_GIVEN DATA_.
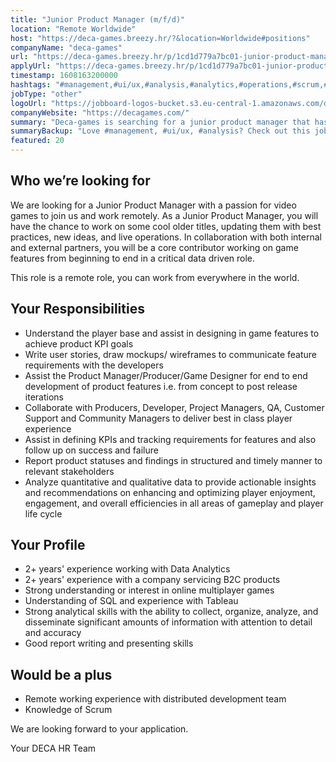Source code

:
 ```yaml
---
title: "Junior Product Manager (m/f/d)"
location: "Remote Worldwide"
host: "https://deca-games.breezy.hr/?&location=Worldwide#positions"
companyName: "deca-games"
url: "https://deca-games.breezy.hr/p/1cd1d779a7bc01-junior-product-manager-m-f-d"
applyUrl: "https://deca-games.breezy.hr/p/1cd1d779a7bc01-junior-product-manager-m-f-d/apply"
timestamp: 1608163200000
hashtags: "#management,#ui/ux,#analysis,#analytics,#operations,#scrum,#optimization"
jobType: "other"
logoUrl: "https://jobboard-logos-bucket.s3.eu-central-1.amazonaws.com/deca-games"
companyWebsite: "https://decagames.com/"
summary: "Deca-games is searching for a junior product manager that has 2+ years' experience working with Data Analytics."
summaryBackup: "Love #management, #ui/ux, #analysis? Check out this job post!"
featured: 20
---
```


## Who we’re looking for

We are looking for a Junior Product Manager with a passion for video games to join us and work remotely. As a Junior Product Manager, you will have the chance to work on some cool older titles, updating them with best practices, new ideas, and live operations. In collaboration with both internal and external partners, you will be a core contributor working on game features from beginning to end in a critical data driven role.

This role is a remote role, you can work from everywhere in the world.

## Your Responsibilities

*   Understand the player base and assist in designing in game features to achieve product KPI goals
*   Write user stories, draw mockups/ wireframes to communicate feature requirements with the developers
*   Assist the Product Manager/Producer/Game Designer for end to end development of product features i.e. from concept to post release iterations
*   Collaborate with Producers, Developer, Project Managers, QA, Customer Support and Community Managers to deliver best in class player experience
*   Assist in defining KPIs and tracking requirements for features and also follow up on success and failure
*   Report product statuses and findings in structured and timely manner to relevant stakeholders
*   Analyze quantitative and qualitative data to provide actionable insights and recommendations on enhancing and optimizing player enjoyment, engagement, and overall efficiencies in all areas of gameplay and player life cycle

## Your Profile

*   2+ years' experience working with Data Analytics
*   2+ years' experience with a company servicing B2C products
*   Strong understanding or interest in online multiplayer games
*   Understanding of SQL and experience with Tableau
*   Strong analytical skills with the ability to collect, organize, analyze, and disseminate significant amounts of information with attention to detail and accuracy
*   Good report writing and presenting skills

## Would be a plus

*   Remote working experience with distributed development team
*   Knowledge of Scrum

We are looking forward to your application.

Your DECA HR Team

_GOAL OF THE EXERCISE_.
Report each line in the entries where the string "from" occurs.

_RESPONSE AREA_.
We are looking for a Junior Product Manager with a passion for video games to join us and work remotely. As a Junior Product Manager, you will have the chance to work on some cool older titles, updating them with best practices, new ideas, and live operations. In collaboration with both internal and external partners, you will be a core contributor working on game features from beginning to end in a critical data driven role.
This role is a remote role, you can work from everywhere in the world.
*   Assist the Product Manager/Producer/Game Designer for end to end development of product features i.e. from concept to post release iterations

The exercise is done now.